Sunday, February 26, 2006

Lightening my load....

Veteran lighting guru Bryan Garver made a guest appearance at Angry Puppet Films today. Bryan has generously agreed to set the lights and the mood for my next sequence of shots. In addition to lighting multiple set-ups a day in his role as DP on Robot Chicken, Bryan has worked on a vast variety of high-end jobs in Portland, Oregon.....The other west coast center for stop-motion fun. I'll post pictures of the progress as Bryan lays in layer upon layer of creamy life-giving halogen bliss!

Friday, February 24, 2006

New Link Alert!



If you didn't already notice the new link over there ----->

Have some fun and check out Harv's film "The Unbreakables" at Harvaland. If you don't, you must not like to have fun or something.

Direct link to The Unbreakables site!

Aw snap! Harv and Liz are bloggin' yo!

Make Out City Studios Blog site!

More On Orel


Adult Swim recently posted a really detailed interview with Dino Stamatopoulos, creator of their latest stop-motion show "Moral Orel". He gives some nice insights into where the ideas for the show came from, and tips his hat to the other creative folks involved with the show.

Go read it now!

Sunday, February 05, 2006

Armed and dangerous.

I finished the robotic arm and got it installed on a nice little linear bearing mover with my rotation table on top of it. The arm can reach any part of the set in natural (though mechanical) poses. I don't want to say too much about who or what is attached to the other (off-screen) end of the arm. The pictures below are pretty bad, and the set still is not lit, but it gives an idea of what's going on there.

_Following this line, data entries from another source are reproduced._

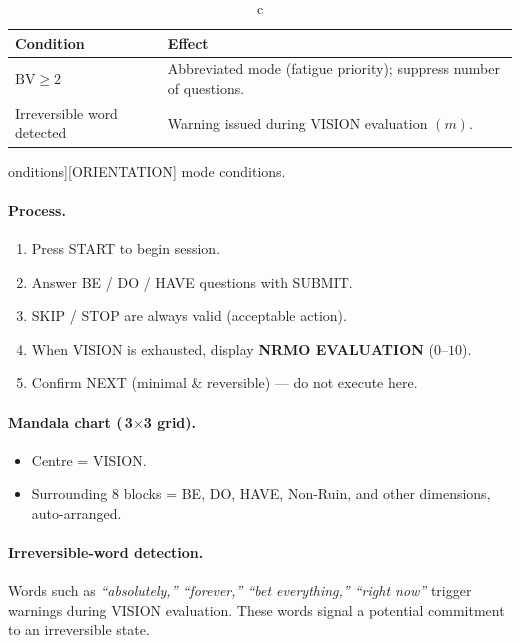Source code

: \begin{table}[ht]
\centering
\small
\begin{tabularx}{0.95\linewidth}{lX}
\toprule
\textbf{Condition} & \textbf{Effect} \\
\midrule
$\mathrm{BV} \ge 2$ & Abbreviated mode (fatigue priority); suppress
number of questions. \\
Irreversible word detected & Warning issued during VISION evaluation
$(m)$. \\
\bottomrule
\end{tabularx}
\caption[\,[ORIENTATION] conditions]{[ORIENTATION] mode conditions.}
\label{tab:orientation-conditions}
\end{table}

\paragraph{Process.}

\begin{enumerate}
\item Press START to begin session.
\item Answer BE / DO / HAVE questions with SUBMIT.
\item SKIP / STOP are always valid (acceptable action).
\item When VISION is exhausted, display \textbf{NRMO EVALUATION}
($0$--$10$).
\item Confirm NEXT (minimal \& reversible) --- do not execute here.
\end{enumerate}

\paragraph{Mandala chart (\,3$\times$3 grid).}

\begin{itemize}
\item Centre = VISION.
\item Surrounding 8 blocks = BE, DO, HAVE, Non-Ruin, and other
dimensions, auto-arranged.
\end{itemize}

\paragraph{Irreversible-word detection.}
Words such as \textit{``absolutely,'' ``forever,'' ``bet
everything,'' ``right now''} trigger warnings during VISION
evaluation. These words signal a potential commitment to an
irreversible state.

And this is the Tom Brierton armature that is mostly hidden under the mechanical bits.....




Now for lighting and then on to animation!

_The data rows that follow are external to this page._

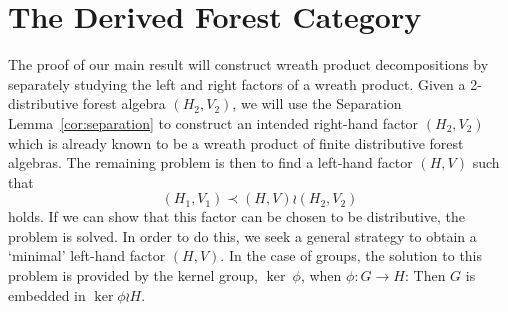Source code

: \documentclass[sigplan,9pt]{acmart}\settopmatter{printfolios=true,printccs=false,printacmref=false}
\newcounter{theorem}
\theoremstyle{definition}
\begin{document}

\section{The Derived Forest Category}\label{sec:categories}


The proof of our main result will construct wreath product decompositions by separately studying the left and right factors of a wreath product.
Given a 2-distributive forest algebra $(H_2, V_2)$, we will use the Separation Lemma~\ref{cor:separation} to construct an intended right-hand factor $(H_2, V_2)$ which is already known to be a wreath product of finite distributive forest algebras.
The remaining problem is then to find a left-hand factor $(H,V)$ such that
%
%
%
%
%
%
\begin{equation}\label{eq:wreath-eq}
(H_1,V_1) \prec (H,V) \wr (H_2,V_2)
\end{equation}
holds. If we can show that this factor can be chosen to be distributive, the problem is solved.
In order to do this, we seek a general strategy to obtain a `minimal' left-hand factor $(H,V)$.
%
In the case of groups, the solution to this problem is provided by the kernel group, $\operatorname{ker}\ \phi$, when $\phi : G\rightarrow H$: Then $G$ is embedded in $\operatorname{ker} \phi \wr H$.
\end{document}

Wednesday, February 01, 2006

The next part...

Very soon I will have some new stuff to show here in the blog. I've been working on a puppet (of sorts) to go with the console set below. It is a half-scale robot arm that I have been putting together out of bits of this and that from my bins of parts. You can never have too many parts. What may look like piles of junk is pure raw material for model building. I have saved so much stuff over the years that I have fifteen or so big plastic bins out in the studio filled with everything from model parts from kits to trashed electronic components. I'll be the first to admit I cannot design well on paper. My ideas come best when I am just noodling around with random pieces, seeing what fits together and looks cool. Sculpting with shapes.